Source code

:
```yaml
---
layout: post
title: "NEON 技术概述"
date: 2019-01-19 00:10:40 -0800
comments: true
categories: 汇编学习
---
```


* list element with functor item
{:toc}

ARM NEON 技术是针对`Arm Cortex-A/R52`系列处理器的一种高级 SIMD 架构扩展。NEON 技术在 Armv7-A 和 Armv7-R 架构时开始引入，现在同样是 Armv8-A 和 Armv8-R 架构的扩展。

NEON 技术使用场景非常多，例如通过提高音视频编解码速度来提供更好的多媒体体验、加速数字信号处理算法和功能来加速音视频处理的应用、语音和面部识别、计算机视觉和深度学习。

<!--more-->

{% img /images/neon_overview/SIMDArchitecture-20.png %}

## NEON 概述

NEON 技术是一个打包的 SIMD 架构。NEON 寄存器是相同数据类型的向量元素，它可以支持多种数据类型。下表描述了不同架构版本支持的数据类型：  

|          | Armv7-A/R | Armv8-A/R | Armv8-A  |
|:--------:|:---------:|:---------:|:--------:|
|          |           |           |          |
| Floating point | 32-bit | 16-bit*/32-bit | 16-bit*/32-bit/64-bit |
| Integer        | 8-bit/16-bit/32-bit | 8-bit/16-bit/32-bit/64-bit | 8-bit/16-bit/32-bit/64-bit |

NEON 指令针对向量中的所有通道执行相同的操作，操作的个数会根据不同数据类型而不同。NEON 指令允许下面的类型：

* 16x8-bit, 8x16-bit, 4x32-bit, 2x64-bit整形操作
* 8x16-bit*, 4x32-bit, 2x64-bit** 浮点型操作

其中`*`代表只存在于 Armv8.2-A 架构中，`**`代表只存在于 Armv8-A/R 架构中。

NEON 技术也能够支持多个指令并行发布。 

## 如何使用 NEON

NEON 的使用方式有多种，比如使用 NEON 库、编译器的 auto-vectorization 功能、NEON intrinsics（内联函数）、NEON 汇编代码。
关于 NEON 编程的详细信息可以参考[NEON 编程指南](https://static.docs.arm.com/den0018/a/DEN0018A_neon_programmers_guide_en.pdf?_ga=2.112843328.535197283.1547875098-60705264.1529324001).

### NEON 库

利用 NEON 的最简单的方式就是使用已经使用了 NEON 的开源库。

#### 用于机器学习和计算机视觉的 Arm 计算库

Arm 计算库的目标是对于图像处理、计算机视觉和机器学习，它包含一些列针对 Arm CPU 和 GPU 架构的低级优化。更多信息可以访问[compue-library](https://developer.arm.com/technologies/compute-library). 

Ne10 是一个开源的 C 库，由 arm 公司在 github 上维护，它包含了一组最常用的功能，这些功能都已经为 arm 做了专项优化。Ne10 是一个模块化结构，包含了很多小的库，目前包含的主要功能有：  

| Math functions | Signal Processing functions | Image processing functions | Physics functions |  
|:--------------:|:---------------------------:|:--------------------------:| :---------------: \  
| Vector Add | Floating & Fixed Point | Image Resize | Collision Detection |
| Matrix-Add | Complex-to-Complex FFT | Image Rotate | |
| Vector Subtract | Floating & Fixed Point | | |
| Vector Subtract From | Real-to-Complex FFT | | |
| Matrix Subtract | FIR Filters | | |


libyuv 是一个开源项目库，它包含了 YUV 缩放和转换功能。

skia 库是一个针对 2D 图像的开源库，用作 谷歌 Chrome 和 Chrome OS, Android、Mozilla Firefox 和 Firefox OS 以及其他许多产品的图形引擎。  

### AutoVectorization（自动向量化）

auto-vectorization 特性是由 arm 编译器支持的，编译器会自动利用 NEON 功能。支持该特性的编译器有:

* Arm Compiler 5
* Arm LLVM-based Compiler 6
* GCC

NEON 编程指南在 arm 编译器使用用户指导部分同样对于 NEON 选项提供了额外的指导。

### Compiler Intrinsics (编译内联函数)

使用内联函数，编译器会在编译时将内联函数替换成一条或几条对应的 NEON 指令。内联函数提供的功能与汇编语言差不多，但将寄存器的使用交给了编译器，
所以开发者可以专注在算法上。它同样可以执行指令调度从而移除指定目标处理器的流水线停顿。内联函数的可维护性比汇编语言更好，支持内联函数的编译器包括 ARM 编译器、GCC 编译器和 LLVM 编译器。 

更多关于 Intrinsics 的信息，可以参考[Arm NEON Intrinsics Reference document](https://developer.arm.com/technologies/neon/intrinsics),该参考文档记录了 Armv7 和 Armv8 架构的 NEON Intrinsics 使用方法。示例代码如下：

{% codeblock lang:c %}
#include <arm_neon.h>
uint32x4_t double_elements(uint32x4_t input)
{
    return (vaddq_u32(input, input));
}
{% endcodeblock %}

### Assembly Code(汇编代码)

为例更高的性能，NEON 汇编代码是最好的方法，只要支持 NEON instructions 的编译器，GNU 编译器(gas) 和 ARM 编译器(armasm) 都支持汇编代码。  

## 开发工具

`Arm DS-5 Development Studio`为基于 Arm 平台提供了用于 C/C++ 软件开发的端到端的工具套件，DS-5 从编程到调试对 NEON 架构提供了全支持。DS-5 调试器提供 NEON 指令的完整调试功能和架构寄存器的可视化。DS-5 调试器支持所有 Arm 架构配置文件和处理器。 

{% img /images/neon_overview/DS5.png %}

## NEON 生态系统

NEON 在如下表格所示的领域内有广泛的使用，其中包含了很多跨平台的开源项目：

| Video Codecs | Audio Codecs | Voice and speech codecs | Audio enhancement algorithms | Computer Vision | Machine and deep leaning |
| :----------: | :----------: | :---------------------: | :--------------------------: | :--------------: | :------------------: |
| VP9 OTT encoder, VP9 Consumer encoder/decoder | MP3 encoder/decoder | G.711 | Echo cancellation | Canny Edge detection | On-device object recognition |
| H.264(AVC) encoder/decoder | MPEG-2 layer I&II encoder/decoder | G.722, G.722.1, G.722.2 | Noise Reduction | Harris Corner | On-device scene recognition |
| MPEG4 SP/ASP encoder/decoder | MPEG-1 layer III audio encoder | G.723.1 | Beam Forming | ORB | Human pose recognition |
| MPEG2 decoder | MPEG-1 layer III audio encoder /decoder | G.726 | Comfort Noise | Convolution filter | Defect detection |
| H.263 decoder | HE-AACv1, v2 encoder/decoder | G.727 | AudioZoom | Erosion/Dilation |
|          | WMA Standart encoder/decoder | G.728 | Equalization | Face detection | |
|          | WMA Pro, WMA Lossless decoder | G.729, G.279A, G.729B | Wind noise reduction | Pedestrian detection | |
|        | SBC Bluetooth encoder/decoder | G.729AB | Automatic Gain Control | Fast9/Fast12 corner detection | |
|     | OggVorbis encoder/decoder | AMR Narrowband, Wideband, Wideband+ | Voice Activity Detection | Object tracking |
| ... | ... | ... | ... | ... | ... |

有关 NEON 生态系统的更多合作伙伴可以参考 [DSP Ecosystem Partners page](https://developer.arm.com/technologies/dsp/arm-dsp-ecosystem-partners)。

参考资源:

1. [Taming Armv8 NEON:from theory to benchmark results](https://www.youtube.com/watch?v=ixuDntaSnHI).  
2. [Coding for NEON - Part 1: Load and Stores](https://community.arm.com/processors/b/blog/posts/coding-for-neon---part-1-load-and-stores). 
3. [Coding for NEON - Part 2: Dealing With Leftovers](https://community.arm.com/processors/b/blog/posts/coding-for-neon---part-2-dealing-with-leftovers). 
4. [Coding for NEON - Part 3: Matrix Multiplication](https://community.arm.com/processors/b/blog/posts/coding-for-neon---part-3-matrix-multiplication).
—————
■ WHAT YOU HAVE TO DO:
Make an exact copy of the data above.

■ RESPONSE BELOW:
Source code

:
```yaml
---
layout: post
title: "NEON 技术概述"
date: 2019-01-19 00:10:40 -0800
comments: true
categories: 汇编学习
---
```


* list element with functor item
{:toc}

ARM NEON 技术是针对`Arm Cortex-A/R52`系列处理器的一种高级 SIMD 架构扩展。NEON 技术在 Armv7-A 和 Armv7-R 架构时开始引入，现在同样是 Armv8-A 和 Armv8-R 架构的扩展。

NEON 技术使用场景非常多，例如通过提高音视频编解码速度来提供更好的多媒体体验、加速数字信号处理算法和功能来加速音视频处理的应用、语音和面部识别、计算机视觉和深度学习。

<!--more-->

{% img /images/neon_overview/SIMDArchitecture-20.png %}

## NEON 概述

NEON 技术是一个打包的 SIMD 架构。NEON 寄存器是相同数据类型的向量元素，它可以支持多种数据类型。下表描述了不同架构版本支持的数据类型：  

|          | Armv7-A/R | Armv8-A/R | Armv8-A  |
|:--------:|:---------:|:---------:|:--------:|
|          |           |           |          |
| Floating point | 32-bit | 16-bit*/32-bit | 16-bit*/32-bit/64-bit |
| Integer        | 8-bit/16-bit/32-bit | 8-bit/16-bit/32-bit/64-bit | 8-bit/16-bit/32-bit/64-bit |

NEON 指令针对向量中的所有通道执行相同的操作，操作的个数会根据不同数据类型而不同。NEON 指令允许下面的类型：

* 16x8-bit, 8x16-bit, 4x32-bit, 2x64-bit整形操作
* 8x16-bit*, 4x32-bit, 2x64-bit** 浮点型操作

其中`*`代表只存在于 Armv8.2-A 架构中，`**`代表只存在于 Armv8-A/R 架构中。

NEON 技术也能够支持多个指令并行发布。 

## 如何使用 NEON

NEON 的使用方式有多种，比如使用 NEON 库、编译器的 auto-vectorization 功能、NEON intrinsics（内联函数）、NEON 汇编代码。
关于 NEON 编程的详细信息可以参考[NEON 编程指南](https://static.docs.arm.com/den0018/a/DEN0018A_neon_programmers_guide_en.pdf?_ga=2.112843328.535197283.1547875098-60705264.1529324001).

### NEON 库

利用 NEON 的最简单的方式就是使用已经使用了 NEON 的开源库。

#### 用于机器学习和计算机视觉的 Arm 计算库

Arm 计算库的目标是对于图像处理、计算机视觉和机器学习，它包含一些列针对 Arm CPU 和 GPU 架构的低级优化。更多信息可以访问[compue-library](https://developer.arm.com/technologies/compute-library). 

Ne10 是一个开源的 C 库，由 arm 公司在 github 上维护，它包含了一组最常用的功能，这些功能都已经为 arm 做了专项优化。Ne10 是一个模块化结构，包含了很多小的库，目前包含的主要功能有：  

| Math functions | Signal Processing functions | Image processing functions | Physics functions |  
|:--------------:|:---------------------------:|:--------------------------:| :---------------: \  
| Vector Add | Floating & Fixed Point | Image Resize | Collision Detection |
| Matrix-Add | Complex-to-Complex FFT | Image Rotate | |
| Vector Subtract | Floating & Fixed Point | | |
| Vector Subtract From | Real-to-Complex FFT | | |
| Matrix Subtract | FIR Filters | | |


libyuv 是一个开源项目库，它包含了 YUV 缩放和转换功能。

skia 库是一个针对 2D 图像的开源库，用作 谷歌 Chrome 和 Chrome OS, Android、Mozilla Firefox 和 Firefox OS 以及其他许多产品的图形引擎。  

### AutoVectorization（自动向量化）

auto-vectorization 特性是由 arm 编译器支持的，编译器会自动利用 NEON 功能。支持该特性的编译器有:

* Arm Compiler 5
* Arm LLVM-based Compiler 6
* GCC

NEON 编程指南在 arm 编译器使用用户指导部分同样对于 NEON 选项提供了额外的指导。

### Compiler Intrinsics (编译内联函数)

使用内联函数，编译器会在编译时将内联函数替换成一条或几条对应的 NEON 指令。内联函数提供的功能与汇编语言差不多，但将寄存器的使用交给了编译器，
所以开发者可以专注在算法上。它同样可以执行指令调度从而移除指定目标处理器的流水线停顿。内联函数的可维护性比汇编语言更好，支持内联函数的编译器包括 ARM 编译器、GCC 编译器和 LLVM 编译器。 

更多关于 Intrinsics 的信息，可以参考[Arm NEON Intrinsics Reference document](https://developer.arm.com/technologies/neon/intrinsics),该参考文档记录了 Armv7 和 Armv8 架构的 NEON Intrinsics 使用方法。示例代码如下：

{% codeblock lang:c %}
#include <arm_neon.h>
uint32x4_t double_elements(uint32x4_t input)
{
    return (vaddq_u32(input, input));
}
{% endcodeblock %}

### Assembly Code(汇编代码)

为例更高的性能，NEON 汇编代码是最好的方法，只要支持 NEON instructions 的编译器，GNU 编译器(gas) 和 ARM 编译器(armasm) 都支持汇编代码。  

## 开发工具

`Arm DS-5 Development Studio`为基于 Arm 平台提供了用于 C/C++ 软件开发的端到端的工具套件，DS-5 从编程到调试对 NEON 架构提供了全支持。DS-5 调试器提供 NEON 指令的完整调试功能和架构寄存器的可视化。DS-5 调试器支持所有 Arm 架构配置文件和处理器。 

{% img /images/neon_overview/DS5.png %}

## NEON 生态系统

NEON 在如下表格所示的领域内有广泛的使用，其中包含了很多跨平台的开源项目：

| Video Codecs | Audio Codecs | Voice and speech codecs | Audio enhancement algorithms | Computer Vision | Machine and deep leaning |
| :----------: | :----------: | :---------------------: | :--------------------------: | :--------------: | :------------------: |
| VP9 OTT encoder, VP9 Consumer encoder/decoder | MP3 encoder/decoder | G.711 | Echo cancellation | Canny Edge detection | On-device object recognition |
| H.264(AVC) encoder/decoder | MPEG-2 layer I&II encoder/decoder | G.722, G.722.1, G.722.2 | Noise Reduction | Harris Corner | On-device scene recognition |
| MPEG4 SP/ASP encoder/decoder | MPEG-1 layer III audio encoder | G.723.1 | Beam Forming | ORB | Human pose recognition |
| MPEG2 decoder | MPEG-1 layer III audio encoder /decoder | G.726 | Comfort Noise | Convolution filter | Defect detection |
| H.263 decoder | HE-AACv1, v2 encoder/decoder | G.727 | AudioZoom | Erosion/Dilation |
|          | WMA Standart encoder/decoder | G.728 | Equalization | Face detection | |
|          | WMA Pro, WMA Lossless decoder | G.729, G.279A, G.729B | Wind noise reduction | Pedestrian detection | |
|        | SBC Bluetooth encoder/decoder | G.729AB | Automatic Gain Control | Fast9/Fast12 corner detection | |
|     | OggVorbis encoder/decoder | AMR Narrowband, Wideband, Wideband+ | Voice Activity Detection | Object tracking |
| ... | ... | ... | ... | ... | ... |

有关 NEON 生态系统的更多合作伙伴可以参考 [DSP Ecosystem Partners page](https://developer.arm.com/technologies/dsp/arm-dsp-ecosystem-partners)。

参考资源:

1. [Taming Armv8 NEON:from theory to benchmark results](https://www.youtube.com/watch?v=ixuDntaSnHI).  
2. [Coding for NEON - Part 1: Load and Stores](https://community.arm.com/processors/b/blog/posts/coding-for-neon---part-1-load-and-stores). 
3. [Coding for NEON - Part 2: Dealing With Leftovers](https://community.arm.com/processors/b/blog/posts/coding-for-neon---part-2-dealing-with-leftovers). 
4. [Coding for NEON - Part 3: Matrix Multiplication](https://community.arm.com/processors/b/blog/posts/coding-for-neon---part-3-matrix-multiplication).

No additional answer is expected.